Learning how FPGA's work from the transistor up is very ambitious. There's a lot of stuff inside an FPGA, and for the most part you never have to understand it to the level of detail that you are seeking. In fact, it's probably better if you ignore that stuff at first and learn some practical FPGA stuff instead.
The reason why you don't need to know those fine details is because the FPGA compiler will do it for you. Using VHDL or Verilog, you tell the FPGA compiler what you want, and it figures out how to do it for you. You don't need to know what gets programmed into the LUT's, where that LUT is located, or how to route the signals to/from the LUT. This also helps when you move from one FPGA to another. A Spartan-6 has a different LUT architecture than the Spartan-3's, and you don't want to have to learn a completely new architecture for each chip you use.
Then, as you get into it more you will learn more of the internal workings of the FPGA. Not down to the transistor level, but you will learn about the different kinds of signal routing resources, RAMs, I/O Blocks, carry logic, etc. Knowing about this kind of logic will help you make better use of the FPGA-- making your logic smaller and faster.

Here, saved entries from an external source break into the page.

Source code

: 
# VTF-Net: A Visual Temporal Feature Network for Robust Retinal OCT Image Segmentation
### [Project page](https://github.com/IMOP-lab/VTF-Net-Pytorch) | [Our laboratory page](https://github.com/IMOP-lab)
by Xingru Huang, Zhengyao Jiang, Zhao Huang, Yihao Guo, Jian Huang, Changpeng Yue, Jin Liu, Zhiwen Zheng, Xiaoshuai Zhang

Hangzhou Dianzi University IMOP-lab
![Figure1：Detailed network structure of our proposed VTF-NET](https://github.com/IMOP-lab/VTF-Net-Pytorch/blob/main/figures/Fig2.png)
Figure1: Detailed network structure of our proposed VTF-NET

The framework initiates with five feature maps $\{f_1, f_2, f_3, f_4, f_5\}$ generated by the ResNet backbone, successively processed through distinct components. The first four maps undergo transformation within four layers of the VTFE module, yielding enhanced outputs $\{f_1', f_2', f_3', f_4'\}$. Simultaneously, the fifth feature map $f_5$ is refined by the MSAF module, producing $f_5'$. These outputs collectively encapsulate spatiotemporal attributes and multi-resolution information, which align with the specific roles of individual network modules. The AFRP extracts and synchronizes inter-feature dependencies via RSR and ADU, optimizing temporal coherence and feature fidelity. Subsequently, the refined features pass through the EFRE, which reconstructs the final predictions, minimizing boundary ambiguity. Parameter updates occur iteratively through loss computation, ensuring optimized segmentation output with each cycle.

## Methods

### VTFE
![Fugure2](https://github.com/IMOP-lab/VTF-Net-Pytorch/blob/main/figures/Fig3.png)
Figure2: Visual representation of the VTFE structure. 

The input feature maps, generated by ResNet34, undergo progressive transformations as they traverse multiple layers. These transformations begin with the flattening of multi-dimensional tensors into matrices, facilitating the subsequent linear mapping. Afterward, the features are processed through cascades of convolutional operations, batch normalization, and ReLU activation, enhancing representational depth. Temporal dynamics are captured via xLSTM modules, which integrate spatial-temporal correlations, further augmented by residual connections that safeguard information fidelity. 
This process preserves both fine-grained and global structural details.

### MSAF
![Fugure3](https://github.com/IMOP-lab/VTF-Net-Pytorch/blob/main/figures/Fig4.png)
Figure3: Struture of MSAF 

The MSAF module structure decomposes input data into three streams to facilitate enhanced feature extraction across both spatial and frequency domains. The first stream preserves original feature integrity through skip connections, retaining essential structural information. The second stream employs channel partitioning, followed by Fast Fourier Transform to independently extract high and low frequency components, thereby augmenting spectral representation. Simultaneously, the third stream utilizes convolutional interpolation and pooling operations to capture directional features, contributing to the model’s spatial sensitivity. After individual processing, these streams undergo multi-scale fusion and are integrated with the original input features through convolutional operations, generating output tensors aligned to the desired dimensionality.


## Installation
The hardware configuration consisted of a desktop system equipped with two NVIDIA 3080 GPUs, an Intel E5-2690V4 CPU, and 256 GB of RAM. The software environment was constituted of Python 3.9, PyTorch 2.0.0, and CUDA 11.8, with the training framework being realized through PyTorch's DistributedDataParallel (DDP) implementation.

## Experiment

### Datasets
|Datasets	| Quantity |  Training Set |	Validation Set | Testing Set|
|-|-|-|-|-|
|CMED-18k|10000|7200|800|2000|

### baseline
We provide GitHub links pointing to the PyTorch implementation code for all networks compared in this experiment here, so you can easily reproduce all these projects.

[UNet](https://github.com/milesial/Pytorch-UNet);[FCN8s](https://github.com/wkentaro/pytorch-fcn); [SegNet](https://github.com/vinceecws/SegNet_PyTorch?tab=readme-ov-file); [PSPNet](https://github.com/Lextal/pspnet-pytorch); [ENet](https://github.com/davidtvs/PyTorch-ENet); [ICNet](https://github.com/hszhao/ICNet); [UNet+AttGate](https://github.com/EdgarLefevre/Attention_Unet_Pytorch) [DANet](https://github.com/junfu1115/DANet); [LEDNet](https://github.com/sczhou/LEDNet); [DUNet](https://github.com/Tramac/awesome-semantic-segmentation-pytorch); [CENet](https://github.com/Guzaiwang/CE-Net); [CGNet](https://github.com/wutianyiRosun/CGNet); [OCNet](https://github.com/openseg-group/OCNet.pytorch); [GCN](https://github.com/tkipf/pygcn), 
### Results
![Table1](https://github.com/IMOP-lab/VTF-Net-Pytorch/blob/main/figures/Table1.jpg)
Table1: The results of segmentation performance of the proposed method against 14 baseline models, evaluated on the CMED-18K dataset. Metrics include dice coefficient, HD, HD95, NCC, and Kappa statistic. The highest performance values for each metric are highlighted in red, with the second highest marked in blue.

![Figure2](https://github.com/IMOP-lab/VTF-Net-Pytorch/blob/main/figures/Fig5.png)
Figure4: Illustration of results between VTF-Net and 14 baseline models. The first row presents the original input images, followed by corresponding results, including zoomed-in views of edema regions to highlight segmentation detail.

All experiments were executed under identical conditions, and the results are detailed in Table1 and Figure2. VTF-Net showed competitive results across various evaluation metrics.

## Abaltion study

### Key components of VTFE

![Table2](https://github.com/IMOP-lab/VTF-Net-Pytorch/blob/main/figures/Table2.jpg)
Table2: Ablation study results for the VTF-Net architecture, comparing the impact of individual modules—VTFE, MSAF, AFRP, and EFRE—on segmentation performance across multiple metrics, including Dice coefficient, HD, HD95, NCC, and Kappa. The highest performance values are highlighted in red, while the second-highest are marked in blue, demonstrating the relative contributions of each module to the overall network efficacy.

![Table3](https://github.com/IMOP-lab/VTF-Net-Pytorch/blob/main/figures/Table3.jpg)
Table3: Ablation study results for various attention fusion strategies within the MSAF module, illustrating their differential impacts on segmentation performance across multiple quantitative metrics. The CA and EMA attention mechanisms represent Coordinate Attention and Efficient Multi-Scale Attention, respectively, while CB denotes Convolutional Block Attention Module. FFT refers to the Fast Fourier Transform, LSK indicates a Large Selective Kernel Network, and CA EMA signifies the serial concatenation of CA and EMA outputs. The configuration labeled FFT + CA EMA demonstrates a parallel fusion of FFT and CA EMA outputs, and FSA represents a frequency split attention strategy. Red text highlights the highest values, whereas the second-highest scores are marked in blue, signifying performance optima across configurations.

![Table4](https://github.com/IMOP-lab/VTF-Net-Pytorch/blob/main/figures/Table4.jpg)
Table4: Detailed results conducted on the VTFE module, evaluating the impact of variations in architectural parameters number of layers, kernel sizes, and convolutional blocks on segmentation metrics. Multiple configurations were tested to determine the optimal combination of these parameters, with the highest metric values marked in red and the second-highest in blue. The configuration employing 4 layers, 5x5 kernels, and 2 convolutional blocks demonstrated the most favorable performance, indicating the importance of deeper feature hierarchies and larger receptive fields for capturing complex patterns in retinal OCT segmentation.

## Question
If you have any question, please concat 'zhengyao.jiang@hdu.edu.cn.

One really cool way to find out about the internals of a Xilinx FPGA is to write some VHDL/Verilog code and compile it. Then using the Xilinx FPGA Editor to go in and examine what the compiler did, looking at signal routing, slice usage, LUTs, and Flip-flops. This is most useful for me in understanding why my logic was bigger than I thought it should be. I would guess that 95% of the time you don't have to understand the inner working of an FPGA in more detail than what FPGA Editor will give you.